Pash was raised in a small, pastoral village with a population of about 100, the nearest city being Salisbury. He listened to his dad’s records—The Beatles, The Rolling Stones, The Kinks, The Beach Boys—and began to play piano at five years old. He also learned oboe and guitar. He didn’t think he was proficient enough on piano to become a classical musician but continued to play through university while becoming acclimated with contemporary avant-garde composers. When he reached graduate study at Goldsmiths, he thought he might want to try composing music for film.
“But then I always maintained an interest in playing in bands at the same time,” Pash explains, “and I did that all through my teenage years, playing in bands with my friends from school, writing songs, playing piano, guitar and singing—always with ’60s references. We always tried to take on West Coast music in a slightly tongue-in-cheek way. We were in a band called Pink Bathroom. That was my main band. We had a song called ‘Emerald Skies,’ a song called ‘The Wind.’ We did a cover of ‘Sympathy for the Devil.’ That was our hottest moment. The school was very impressed.”
“I had a bad punk band that I used to play in before I got much more interested in Leonard Cohen,” Pumfrey adds.

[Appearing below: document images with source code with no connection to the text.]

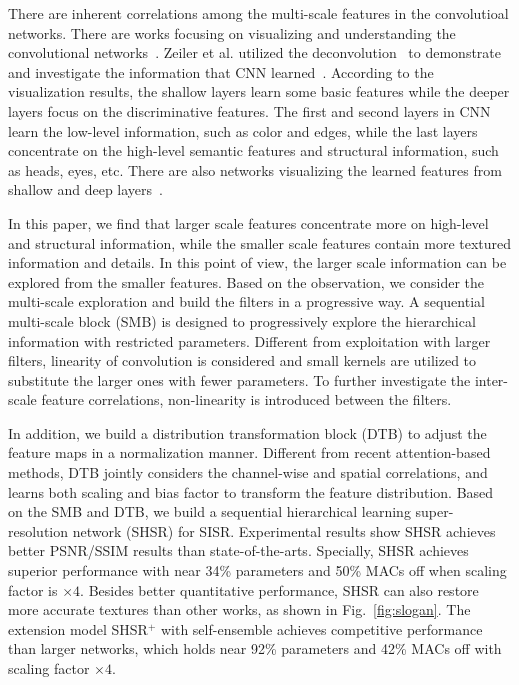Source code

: \documentclass[manuscript,screen]{acmart}
\begin{document}
There are inherent correlations among the multi-scale features in the convolutioal networks. There are works focusing on visualizing and understanding the convolutional networks~\cite{review2_1, reviewer2_2}. Zeiler et al. utilized the deconvolution~\cite{review2_1} to demonstrate and investigate the information that CNN learned~\cite{reviewer2_2}. According to the visualization results, the shallow layers learn some basic features while the deeper layers focus on the discriminative features. The first and second layers in CNN learn the low-level information, such as color and edges, while the last layers concentrate on the high-level semantic features and structural information, such as heads, eyes, etc. There are also networks visualizing the learned features from shallow and deep layers~\cite{reviewer2_3, review2_4}.

In this paper, we find that larger scale features concentrate more on high-level and structural information, while the smaller scale features contain more textured information and details. In this point of view, the larger scale information can be explored from the smaller features. Based on the observation, we consider the multi-scale exploration and build the filters in a progressive way. A sequential multi-scale block (SMB) is designed to progressively explore the hierarchical information with restricted parameters. Different from exploitation with larger filters, linearity of convolution is considered and small kernels are utilized to substitute the larger ones with fewer parameters. To further investigate the inter-scale feature correlations, non-linearity is introduced between the filters. 

In addition, we build a distribution transformation block (DTB) to adjust the feature maps in a normalization manner. Different from recent attention-based methods, DTB jointly considers the channel-wise and spatial correlations, and learns both scaling and bias factor to transform the feature distribution. 
Based on the SMB and DTB, we build a sequential hierarchical learning super-resolution network (SHSR) for SISR. Experimental results show SHSR achieves better PSNR/SSIM results than state-of-the-arts. Specially, SHSR achieves superior performance with near 34\% parameters and 50\% MACs off when scaling factor is $\times4$. Besides better quantitative performance, SHSR can also restore more accurate textures than other works, as shown in Fig.~\ref{fig:slogan}. The extension model SHSR$^+$ with self-ensemble achieves competitive performance than larger networks, which holds near 92\% parameters and 42\% MACs off with scaling factor $\times4$.
\end{document}
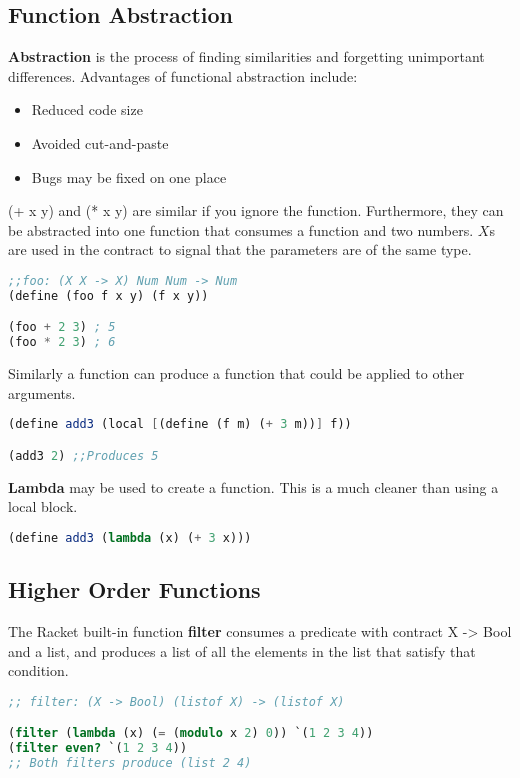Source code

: \documentclass[english, 12pt]{article}
\begin{document}
\subsection{Function Abstraction}
\begin{defn}
\textbf{Abstraction} is the process of finding similarities and forgetting unimportant differences. Advantages of functional abstraction include:
\begin{itemize}
\item Reduced code size
\item Avoided cut-and-paste
\item Bugs may be fixed on one place
\end{itemize}
\end{defn}
\begin{exmp}
(+ x y) and (* x y) are similar if you ignore the function. Furthermore, they can be abstracted into one function that consumes a function and two numbers. $X$s are used in the contract to signal that the parameters are of the same type.
\begin{lstlisting}[language=Scheme]
;;foo: (X X -> X) Num Num -> Num
(define (foo f x y) (f x y))

(foo + 2 3) ; 5
(foo * 2 3) ; 6
\end{lstlisting}
\end{exmp}
\begin{exmp}
Similarly a function can produce a function that could be applied to other arguments.
\begin{lstlisting}[language=Scheme]
(define add3 (local [(define (f m) (+ 3 m))] f))

(add3 2) ;;Produces 5
\end{lstlisting}
\end{exmp}
\begin{defn}
\textbf{Lambda} may be used to create a function. This is a much cleaner than using a local block.
\begin{lstlisting}[language=Scheme]
(define add3 (lambda (x) (+ 3 x)))
\end{lstlisting}
\subsection{Higher Order Functions}
\end{defn}
\begin{defn}
The Racket built-in function \textbf{filter} consumes a predicate with contract X -> Bool and a list, and produces a list of all the elements in the list that satisfy that condition.
\begin{lstlisting}[language=Scheme]
;; filter: (X -> Bool) (listof X) -> (listof X)

(filter (lambda (x) (= (modulo x 2) 0)) `(1 2 3 4))
(filter even? `(1 2 3 4))
;; Both filters produce (list 2 4)
\end{lstlisting}
\end{defn}
\end{document}
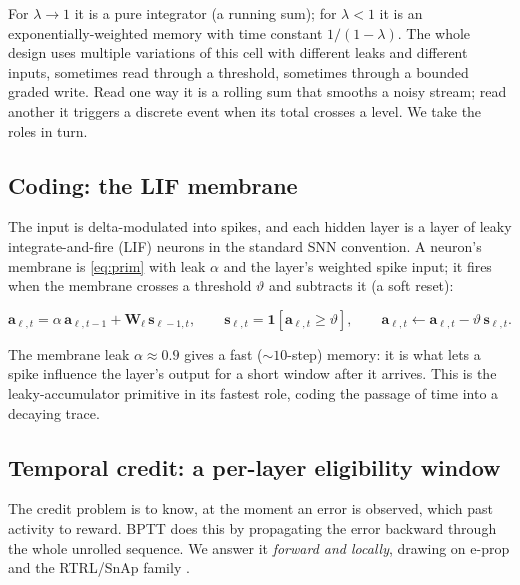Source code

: \documentclass[11pt]{article}
\begin{document}
For \(\lambda \to 1\) it is a pure integrator (a running sum); for
\(\lambda < 1\) it is an exponentially-weighted memory with time
constant \(1/(1-\lambda)\). The whole design uses multiple variations of
this cell with different leaks and different inputs, sometimes read
through a threshold, sometimes through a bounded graded write. Read one
way it is a rolling sum that smooths a noisy stream; read another it
triggers a discrete event when its total crosses a level. We take the
roles in turn.

\hypertarget{sec:coding}{%
\subsection{Coding: the LIF membrane}\label{sec:coding}}

The input is delta-modulated into spikes, and each hidden layer is a
layer of leaky integrate-and-fire (LIF) neurons in the standard SNN
convention. A neuron's membrane is \eqref{eq:prim} with leak \(\alpha\)
and the layer's weighted spike input; it fires when the membrane crosses
a threshold \(\vartheta\) and subtracts it (a soft reset):

\begin{equation}
\bm a_{\ell,t} = \alpha\, \bm a_{\ell,t-1} + \bm W_\ell\, \bm s_{\ell-1,t}, \qquad
\bm s_{\ell,t} = \mathbf{1}\!\left[\bm a_{\ell,t} \ge \vartheta\right], \qquad
\bm a_{\ell,t} \leftarrow \bm a_{\ell,t} - \vartheta\, \bm s_{\ell,t}.
\label{eq:lif}
\end{equation}

The membrane leak \(\alpha \approx 0.9\) gives a fast
(\({\sim}10\)-step) memory: it is what lets a spike influence the
layer's output for a short window after it arrives. This is the
leaky-accumulator primitive in its fastest role, coding the passage of
time into a decaying trace.

\hypertarget{sec:credit}{%
\subsection{Temporal credit: a per-layer eligibility
window}\label{sec:credit}}

The credit problem is to know, at the moment an error is observed, which
past activity to reward. BPTT does this by propagating the error
backward through the whole unrolled sequence. We answer it \emph{forward
and locally}, drawing on e-prop \cite{bellec2020eprop} and the
RTRL/SnAp family
\cite{williams1989learning, menick2021snap, marschall2020unified}.
\end{document}

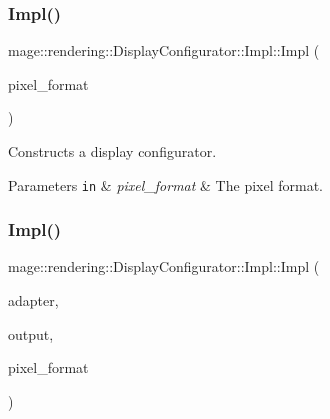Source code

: \subsubsection{\texorpdfstring{Impl()}{Impl()}\hspace{0.1cm}{\footnotesize\ttfamily [1/4]}}
{\footnotesize\ttfamily mage\+::rendering\+::\+Display\+Configurator\+::\+Impl\+::\+Impl (\begin{DoxyParamCaption}\item[{D\+X\+G\+I\+\_\+\+F\+O\+R\+M\+AT}]{pixel\+\_\+format }\end{DoxyParamCaption})\hspace{0.3cm}{\ttfamily [explicit]}}

Constructs a display configurator.


\begin{DoxyParams}[1]{Parameters}
\mbox{\tt in}  & {\em pixel\+\_\+format} & The pixel format. \\
\hline
\end{DoxyParams}
\hypertarget{classmage_1_1rendering_1_1_display_configurator_1_1_impl_ab87ea2074c7c6ecdbb97ac68f96ed39f}{}\label{classmage_1_1rendering_1_1_display_configurator_1_1_impl_ab87ea2074c7c6ecdbb97ac68f96ed39f} 
\subsubsection{\texorpdfstring{Impl()}{Impl()}\hspace{0.1cm}{\footnotesize\ttfamily [2/4]}}
{\footnotesize\ttfamily mage\+::rendering\+::\+Display\+Configurator\+::\+Impl\+::\+Impl (\begin{DoxyParamCaption}\item[{\hyperlink{namespacemage_ae74f374780900893caa5555d1031fd79}{Com\+Ptr}$<$ \hyperlink{namespacemage_1_1rendering_ad55e028ebd705b547eeb972ad8d03b6a}{D\+X\+G\+I\+Adapter} $>$}]{adapter,  }\item[{\hyperlink{namespacemage_ae74f374780900893caa5555d1031fd79}{Com\+Ptr}$<$ \hyperlink{namespacemage_1_1rendering_aaf22d3893277a4bd8497f6ea69b01532}{D\+X\+G\+I\+Output} $>$}]{output,  }\item[{D\+X\+G\+I\+\_\+\+F\+O\+R\+M\+AT}]{pixel\+\_\+format }\end{DoxyParamCaption})\hspace{0.3cm}{\ttfamily [explicit]}}

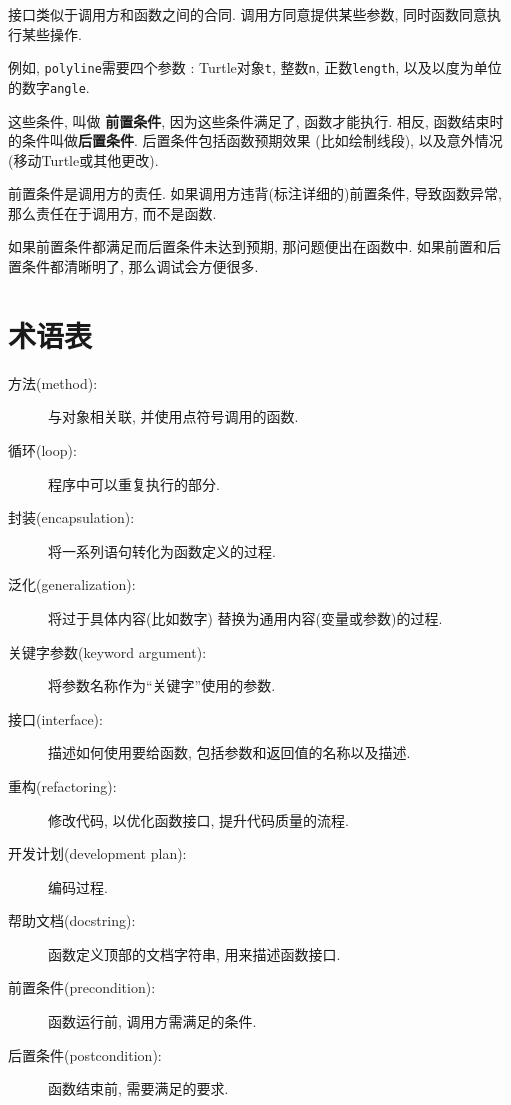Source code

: \documentclass[10pt]{book}
\begin{document}
接口类似于调用方和函数之间的合同. 
调用方同意提供某些参数, 同时函数同意执行某些操作. 

例如, {\tt polyline}需要四个参数 : Turtle对象{\tt t},  整数{\tt n}, 
正数{\tt length}, 以及以度为单位的数字{\tt angle}.

这些条件, 叫做 {\bf 前置条件}, 因为这些条件满足了, 函数才能执行. 
相反, 函数结束时的条件叫做{\bf 后置条件}. 后置条件包括函数预期效果
(比如绘制线段), 以及意外情况(移动Turtle或其他更改).

前置条件是调用方的责任. 如果调用方违背(标注详细的)前置条件, 导致函数异常, 
那么责任在于调用方, 而不是函数. 

如果前置条件都满足而后置条件未达到预期, 那问题便出在函数中. 
如果前置和后置条件都清晰明了, 那么调试会方便很多. 

\section{术语表}

\begin{description}

\item[方法(method):] 与对象相关联, 并使用点符号调用的函数. 

\item[循环(loop):] 程序中可以重复执行的部分. 

\item[封装(encapsulation):] 将一系列语句转化为函数定义的过程. 

\item[泛化(generalization):] 将过于具体内容(比如数字)
替换为通用内容(变量或参数)的过程. 

\item[关键字参数(keyword argument):] 将参数名称作为``关键字''使用的参数. 

\item[接口(interface):] 描述如何使用要给函数, 包括参数和返回值的名称以及描述. 

\item[重构(refactoring):] 修改代码, 以优化函数接口, 提升代码质量的流程.

\item[开发计划(development plan):] 编码过程.

\item[帮助文档(docstring):] 函数定义顶部的文档字符串, 用来描述函数接口. 

\item[前置条件(precondition):] 函数运行前, 调用方需满足的条件. 

\item[后置条件(postcondition):] 函数结束前, 需要满足的要求.

\end{description}
\end{document}
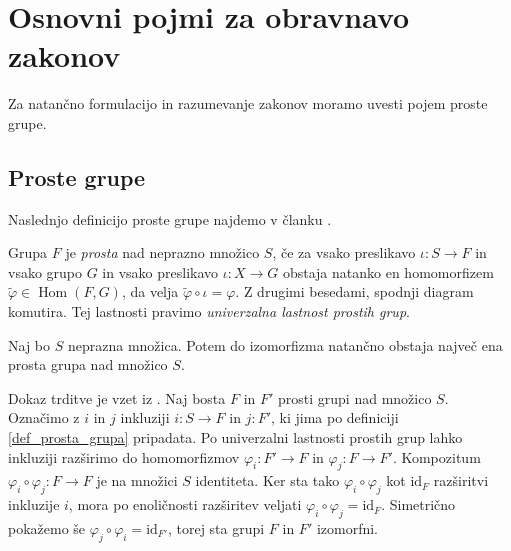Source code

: \section{Osnovni pojmi za obravnavo zakonov}

Za natančno formulacijo in razumevanje zakonov moramo uvesti pojem proste grupe.

\subsection{Proste grupe}

Naslednjo definicijo proste grupe najdemo v članku \cite{Pogacnik_2024}.

\begin{definicija}
\label{def_prosta_grupa}
Grupa $F$ je \emph{prosta} nad neprazno množico $S$, če za vsako preslikavo $\iota : S \to F$ in vsako grupo $G$ in vsako preslikavo $\iota: X \to  G$ obstaja natanko en homomorfizem $\tilde{\varphi} \in \operatorname{Hom}(F, G)$,
da velja $\tilde{\varphi} \circ \iota = \varphi$. Z drugimi besedami, spodnji diagram komutira. Tej lastnosti pravimo \emph{univerzalna lastnost prostih grup}.
\end{definicija}


\begin{trditev}
\label{trd_enolicnost_prostih_grup}
 Naj bo $S$ neprazna množica. Potem do izomorfizma natančno obstaja največ ena prosta grupa nad množico $S$.
\end{trditev}
\begin{dokaz}
Dokaz trditve je vzet iz \cite[str.~4]{Pogacnik_2024}.
Naj bosta $F$ in $F'$ prosti grupi nad množico $S$. Označimo z $i$ in $j$ inkluziji $i : S \to F$ in $j : F'$, ki jima po definiciji \ref{def_prosta_grupa} pripadata. Po univerzalni lastnosti prostih grup lahko inkluziji
razširimo do homomorfizmov $\varphi_i : F' \to F$ in $\varphi_j : F \to F'$. %
Kompozitum $\varphi_i \circ \varphi_j : F \to F$ je na množici $S$ identiteta. Ker sta tako $\varphi_i \circ \varphi_j$ kot $\text{id}_F$ razširitvi inkluzije $i$,
mora po enoličnosti razširitev veljati $\varphi_i \circ \varphi_j = \text{id}_F$. Simetrično pokažemo še $\varphi_j \circ \varphi_i  = \text{id}_{F'}$, torej sta grupi $F$ in $F'$ izomorfni.
\end{dokaz}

Pumfrey and Pash played together in other bands before solidifying the Beach Baby lineup and choosing the moniker.
“It was a name that we had come upon a few months earlier, but someone in our old band wasn’t a fan,” Pumfrey recalls. “As soon as we parted ways, it was like, ‘Let’s be Beach Baby!’”
“It seemed like we had just finished that chapter,” Pash says, explaining that the thinking was, “we might as well properly gut this and start again. “
“It was more a reaction to having really unpronounceable, long, impossible names that people either spelled wrong or you had to repeat three times,” Pumfrey says.
“It fits with our sound, I think,” Pash concludes.
Thanks to sharing a manager with Jungle, the members of Beach Baby played their first shows together opening for the London-based soul collective in Paris and Antwerp in March. Sold-out headlining shows in more intimate London venues followed two weeks later. The band visited the States for CMJ in October and hopes to sustain its momentum during the lead-up to the release of its full-length debut in 2016. Because of band commitments, Pumfrey has less and less time for his freelance job as a script editor through the British Film Institute. Nine tracks have been completed with producer Adam Jaffrey (Bloc Party, Dev Hynes, Django Django), “Limousine” being the first of the of the Jaffrey tracks to be released.
“It’s early days for us,” Pumfrey says. “We’re playing to a lot of rooms of people who have no idea who we are, which is always a challenge, but a good one. It’s a great feeling when you do manage to win people over. You know when you’ve connected with an audience and when you haven’t … it’s still very much, for us at the moment, about going out and playing to as many people as we can and winning as many people over as we can.”